Elsewheresers are welcome to make that listing fuller. No intent to omit. With Brockers thus far in March spitting out an average of over 17,000 words per day, keeping track is a stretch.
It has to be pointed out that numbers and proximity and activity and reporting all contribute to putting Canada at the forefront of our situation.
This digressive opening is heading toward a tangent that has been percolating for a while now. Call the topic the lexicology of the general description. Specifically, what are the possibilities for designating US-connected persons who reside somewhere besides the United States?
The three organizations in the Links section of USxCanada InfoShop have gone for either abroad or overseas. Both of those terms have a temporary, away-from-home aura that seems irrelevant. “Overseas” sounds plain weird to anyone living in Canada. (“Overlakes” for a few of us, perhaps?) And “abroad” reeks of a circa 1900 idler class on the grand tour, or a college student taking advantage of an educational option.

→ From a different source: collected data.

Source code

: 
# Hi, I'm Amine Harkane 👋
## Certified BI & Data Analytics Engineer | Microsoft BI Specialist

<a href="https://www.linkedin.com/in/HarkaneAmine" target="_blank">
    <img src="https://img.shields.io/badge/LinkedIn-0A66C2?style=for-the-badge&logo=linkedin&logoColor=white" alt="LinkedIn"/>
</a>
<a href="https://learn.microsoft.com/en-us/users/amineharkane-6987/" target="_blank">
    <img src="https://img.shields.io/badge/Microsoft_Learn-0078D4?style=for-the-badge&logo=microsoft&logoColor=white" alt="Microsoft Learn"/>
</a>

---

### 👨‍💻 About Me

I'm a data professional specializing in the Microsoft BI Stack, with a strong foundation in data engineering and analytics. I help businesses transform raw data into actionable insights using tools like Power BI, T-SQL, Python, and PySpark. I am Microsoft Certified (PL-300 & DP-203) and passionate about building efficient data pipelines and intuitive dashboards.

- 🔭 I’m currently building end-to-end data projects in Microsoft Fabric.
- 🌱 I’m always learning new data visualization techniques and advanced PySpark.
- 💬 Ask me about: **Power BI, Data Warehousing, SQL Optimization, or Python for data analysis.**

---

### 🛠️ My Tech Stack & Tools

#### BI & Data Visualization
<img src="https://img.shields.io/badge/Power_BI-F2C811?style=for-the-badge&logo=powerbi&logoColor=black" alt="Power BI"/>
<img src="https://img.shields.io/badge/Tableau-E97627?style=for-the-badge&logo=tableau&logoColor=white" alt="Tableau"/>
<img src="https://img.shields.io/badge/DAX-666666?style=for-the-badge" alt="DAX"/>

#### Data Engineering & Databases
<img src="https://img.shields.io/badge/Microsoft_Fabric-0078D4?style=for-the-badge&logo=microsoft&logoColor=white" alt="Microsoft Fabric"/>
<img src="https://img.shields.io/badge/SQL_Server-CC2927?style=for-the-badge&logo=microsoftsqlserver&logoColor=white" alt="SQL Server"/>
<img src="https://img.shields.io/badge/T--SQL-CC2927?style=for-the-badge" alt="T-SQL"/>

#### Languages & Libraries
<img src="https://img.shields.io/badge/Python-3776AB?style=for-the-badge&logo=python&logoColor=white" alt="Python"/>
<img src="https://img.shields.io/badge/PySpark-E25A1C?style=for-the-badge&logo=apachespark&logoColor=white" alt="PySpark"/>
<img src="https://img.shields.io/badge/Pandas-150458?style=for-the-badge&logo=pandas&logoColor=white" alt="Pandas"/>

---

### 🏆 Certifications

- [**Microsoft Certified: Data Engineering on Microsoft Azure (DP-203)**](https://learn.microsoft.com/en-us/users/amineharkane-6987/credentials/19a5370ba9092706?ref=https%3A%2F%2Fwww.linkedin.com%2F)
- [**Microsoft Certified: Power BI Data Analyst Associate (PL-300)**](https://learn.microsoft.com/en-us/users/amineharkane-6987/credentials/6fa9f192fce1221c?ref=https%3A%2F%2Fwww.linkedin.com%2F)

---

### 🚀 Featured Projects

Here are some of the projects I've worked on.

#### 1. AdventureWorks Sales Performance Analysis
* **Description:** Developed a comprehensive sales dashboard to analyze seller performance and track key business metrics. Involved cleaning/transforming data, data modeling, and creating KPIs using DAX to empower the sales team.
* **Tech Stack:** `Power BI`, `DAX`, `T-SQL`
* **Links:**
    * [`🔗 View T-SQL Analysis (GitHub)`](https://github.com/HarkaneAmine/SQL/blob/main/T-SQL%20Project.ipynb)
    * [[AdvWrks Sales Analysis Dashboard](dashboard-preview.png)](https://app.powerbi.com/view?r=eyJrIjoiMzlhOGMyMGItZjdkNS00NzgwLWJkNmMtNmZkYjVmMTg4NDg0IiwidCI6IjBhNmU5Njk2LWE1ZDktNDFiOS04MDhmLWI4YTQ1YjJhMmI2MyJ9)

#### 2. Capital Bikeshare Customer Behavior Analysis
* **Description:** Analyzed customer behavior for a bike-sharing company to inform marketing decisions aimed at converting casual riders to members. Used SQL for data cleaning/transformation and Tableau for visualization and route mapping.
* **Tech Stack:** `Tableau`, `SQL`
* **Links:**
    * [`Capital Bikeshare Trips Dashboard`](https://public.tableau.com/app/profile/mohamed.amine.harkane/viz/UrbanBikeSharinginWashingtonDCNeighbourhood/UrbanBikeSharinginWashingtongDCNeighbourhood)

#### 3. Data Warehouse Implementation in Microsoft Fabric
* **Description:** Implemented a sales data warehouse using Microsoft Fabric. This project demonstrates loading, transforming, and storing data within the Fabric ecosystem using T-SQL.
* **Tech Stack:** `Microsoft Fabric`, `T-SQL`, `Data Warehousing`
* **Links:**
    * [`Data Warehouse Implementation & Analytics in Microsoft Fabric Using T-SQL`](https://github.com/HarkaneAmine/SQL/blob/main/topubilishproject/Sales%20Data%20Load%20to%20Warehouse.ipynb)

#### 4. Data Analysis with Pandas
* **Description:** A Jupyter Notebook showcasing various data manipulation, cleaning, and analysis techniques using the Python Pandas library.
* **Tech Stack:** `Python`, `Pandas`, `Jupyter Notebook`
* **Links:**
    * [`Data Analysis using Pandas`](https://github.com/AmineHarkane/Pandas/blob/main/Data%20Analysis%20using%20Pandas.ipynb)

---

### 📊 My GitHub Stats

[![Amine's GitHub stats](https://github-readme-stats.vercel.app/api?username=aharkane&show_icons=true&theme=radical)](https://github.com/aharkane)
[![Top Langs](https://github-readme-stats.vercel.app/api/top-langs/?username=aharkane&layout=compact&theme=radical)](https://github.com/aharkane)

Expatriate or a derivative like expat sounds either like a job advertisement in the Guardian or some 1920s bohemian. Exile may be where some are beginning to find themselves due to unwilled constraints, but the term is dramatic for the politics so far.
Foreign is so xenophobic. Think of all those poor little US government employees in the foreign service! By the way, my bank account is not foreign to me even if it does happen to be located in Canada. FBAR yourself!
Alien has a nice sci-fi quality, especially when applied to resident aliens encircled by some US border.
Outlander has a preposterous ring — and pairs well with the “homeland” established by the United States in the past decade or so. To be outlandish in present circumstances has definite appeal.
Negativity could generate a whole separate list, like nonparochial or anticolonial.
Coinage might provide something interesting like counterinsular or supraimperial.
So far, I find myself gravitating toward extraterritorial. For one thing, I have not noticed the US State Department or the IRS making any use of that word. For another, I can hear echoes of Huck Finn.